Kennt jemand das problem?? Nun ein paar mögliche problemlösungen die ich schon durchgeführt haben...

- ata100 kabel ist dran
- richtig gejumpert
- aktuelles bios ist geflasht worden
- bioseinstellungen sollten auch stimmen
- in einem anderen rechner läuft die platte ( dieser rechner hat einen viaKT266 chipsatz )

Ich bin mit meinem latein am ende... 

MfG  Comander_Keen


----------



## Bluebird (8. Januar 2002)

also ich geh mal davon aus, dass du das Stromkabel richtig gesteckt hast......

schon mal probiert ob nicht vielleicht nen Kabel nicht richtig steckt(aufm board)

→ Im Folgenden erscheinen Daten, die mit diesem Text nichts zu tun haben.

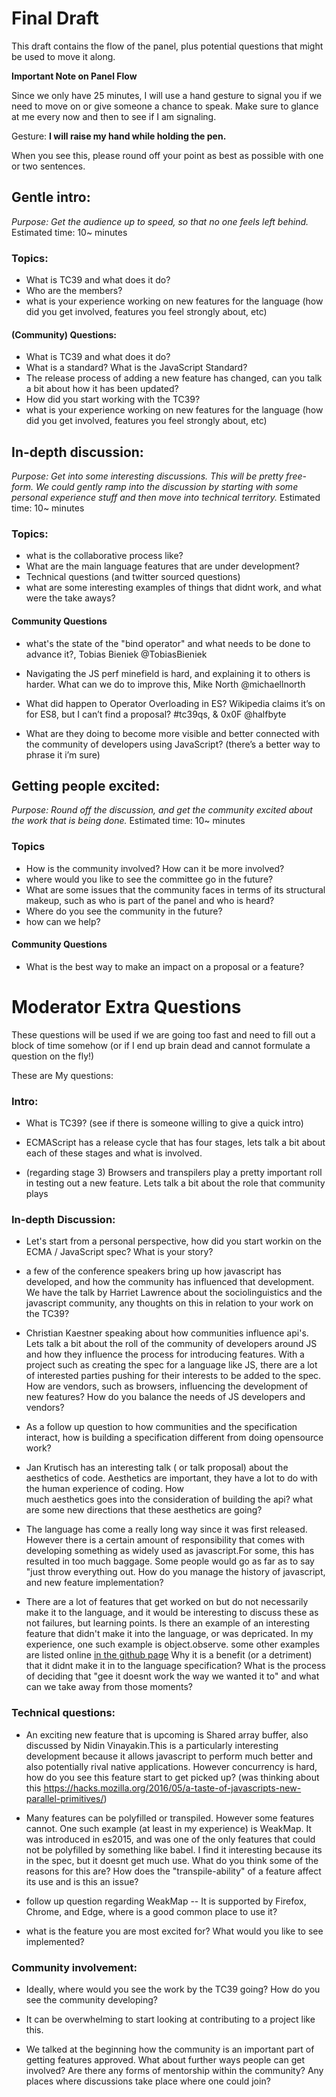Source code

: # Final Draft
This draft contains the flow of the panel, plus potential questions that might be used to move it
along.

**Important Note on Panel Flow**

Since we only have 25 minutes, I will use a hand gesture to signal you if we need to move on or give someone a chance to speak.
Make sure to glance at me every now and then to see if I am signaling.

Gesture: **I will raise my hand while holding the pen.**

When you see this, please round off your point as best as possible with one or two sentences.

## Gentle intro:
_Purpose: Get the audience up to speed, so that no one feels left behind._
Estimated time: 10~ minutes

### Topics:
- What is TC39 and what does it do?
- Who are the members?
- what is your experience working on new features for the language (how did you get involved,
  features you feel strongly about, etc)

#### (Community) Questions:
- What is TC39 and what does it do?
- What is a standard? What is the JavaScript Standard?
- The release process of adding a new feature has changed, can you talk a bit about how it has been updated?
- How did you start working with the TC39?
- what is your experience working on new features for the language (how did you get involved,
  features you feel strongly about, etc)

## In-depth discussion:
_Purpose: Get into some interesting discussions. This will be pretty free-form. We could gently
ramp into the discussion by starting with some personal experience stuff and then move into
technical territory._
Estimated time: 10~ minutes

### Topics:
- what is the collaborative process like?
- What are the main language features that are under development?
- Technical questions (and twitter sourced questions)
- what are some interesting examples of things that didnt work, and what were the take aways?

#### Community Questions

- what's the state of the "bind operator" and what needs to be done to advance it?, Tobias Bieniek @TobiasBieniek


- Navigating the JS perf minefield is hard, and explaining it to others is harder. What can we do to improve this, Mike North @michaellnorth

- What did happen to Operator Overloading in ES? Wikipedia claims it’s on for ES8, but I can’t find a proposal? #tc39qs, & 0x0F @halfbyte

- What are they doing to become more visible and better connected with the community of developers using JavaScript? (there’s a better way to phrase it i’m sure)

## Getting people excited:
_Purpose: Round off the discussion, and get the community excited about the work that is being
done._
Estimated time: 10~ minutes

### Topics
- How is the community involved? How can it be more involved?
- where would you like to see the committee go in the future?
- What are some issues that the community faces in terms of its structural makeup, such as who is
  part of the panel and who is heard?
- Where do you see the community in the future?
- how can we help?

#### Community Questions
- What is the best way to make an impact on a proposal or a feature?


# Moderator Extra Questions
These questions will be used if we are going too fast and need to fill out a block of time somehow
(or if I end up brain dead and cannot formulate a question on the fly!)

These are My questions:


### Intro:

- What is TC39? (see if there is someone willing to give a quick intro)

- ECMAScript has a release cycle that has four stages, lets talk a bit about each of
these stages and what is involved.

- (regarding stage 3) Browsers and transpilers play a pretty important roll in testing out a new
feature. Lets talk a bit about the role that community plays

### In-depth Discussion:

- Let's start from a personal perspective, how did you start workin on the ECMA / JavaScript spec?
  What is your story?

- a few of the conference speakers bring up how javascript has developed, and how the community
  has influenced that development. We have the talk by Harriet Lawrence about the
  sociolinguistics and the javascript community, any thoughts on this in relation to your work on the
  TC39?

- Christian Kaestner speaking about how communities influence api's. Lets talk a bit about the roll of
  the community of developers around JS and how they influence the process for introducing features.
  With a project such as creating the spec for a language like JS, there are a lot of interested
  parties pushing for their interests to be added to the spec. How are vendors, such as browsers,
  influencing the development of new features? How do you balance the needs of JS developers and
  vendors?

- As a follow up question to how communities and the specification interact, how is building a specification different from doing opensource work?

- Jan Krutisch has an interesting talk ( or talk proposal) about the aesthetics of code.
  Aesthetics are important, they have a lot to do with the human experience of coding. How\
  much aesthetics goes into the consideration of building the api? what are some new
  directions that these aesthetics are going?

- The language has come a really long way since it was first released. However there is
  a certain amount of responsibility that comes with developing something as widely used
  as javascript.For some, this has resulted in too much baggage. Some people would go as far
  as to say "just throw everything out. How do you manage the history of javascript, and new
  feature implementation?

- There are a lot of features that get worked on but do not necessarily make it to the
  language, and it would be interesting to discuss these as not failures, but learning
  points. Is there an example of an interesting feature that didn't make it into the
  language, or was depricated. In my experience, one such example is object.observe. some other examples are listed online [in the github page](https://github.com/tc39/proposals/blob/master/inactive-proposals.md)
  Why it is a benefit (or a detriment) that it didnt make it in to the language specification?
  What is the process of deciding that "gee it doesnt work the way we wanted it to" and what
  can we take away from those moments?

### Technical questions:

- An exciting new feature that is upcoming is Shared array buffer, also discussed by
  Nidin Vinayakin.This is a particularly interesting development because it allows
  javascript to perform much better and also potentially rival native applications.
  However concurrency is hard, how do you see this feature start to get picked up?
  (was thinking about this
  https://hacks.mozilla.org/2016/05/a-taste-of-javascripts-new-parallel-primitives/)

- Many features can be polyfilled or transpiled. However some features cannot. One
  such example (at least in my experience) is WeakMap. It was introduced in es2015,
  and was one of the only features that could not be polyfilled by something like
  babel. I find it interesting because its in the spec, but it doesnt get much use.
  What do you think some of the reasons for this are? How does the
  "transpile-ability" of a feature affect its use and is this an issue?

- follow up question regarding WeakMap -- It is supported by Firefox, Chrome, and
  Edge, where is a good common place to use it?

- what is the feature you are most excited for? What would you like to see implemented?

### Community involvement:

- Ideally, where would you see the work by the TC39 going? How do you see the community developing?

- It can be overwhelming to start looking at contributing to a project like this.

- We talked at the beginning how the community is an important part of getting
  features approved. What about further ways people can get involved? Are there
  any forms of mentorship within the community? Any places where discussions
  take place where one could join?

wenn mir noch was einfällt poste ichs


----------



## Comander_Keen (8. Januar 2002)

Danke für den Versuch...

aber wenn ich meine alte Seagate ranhänge funktionierts.
Nochn tip... die seagate funktioniert nur alleine. also auch nicht wenn meine neue als slave dranhängt.

MfG   Comander_Keen


----------



## Comander_Keen (9. Januar 2002)

Kann mir denn keiner helfen??
Bei nem feund, mit dem ich das bestellt hatte, wird die platte auch nicht erkannt! Und er hat auch einen viaKT133 Chipsatz.

MfG  Comander_Keen


----------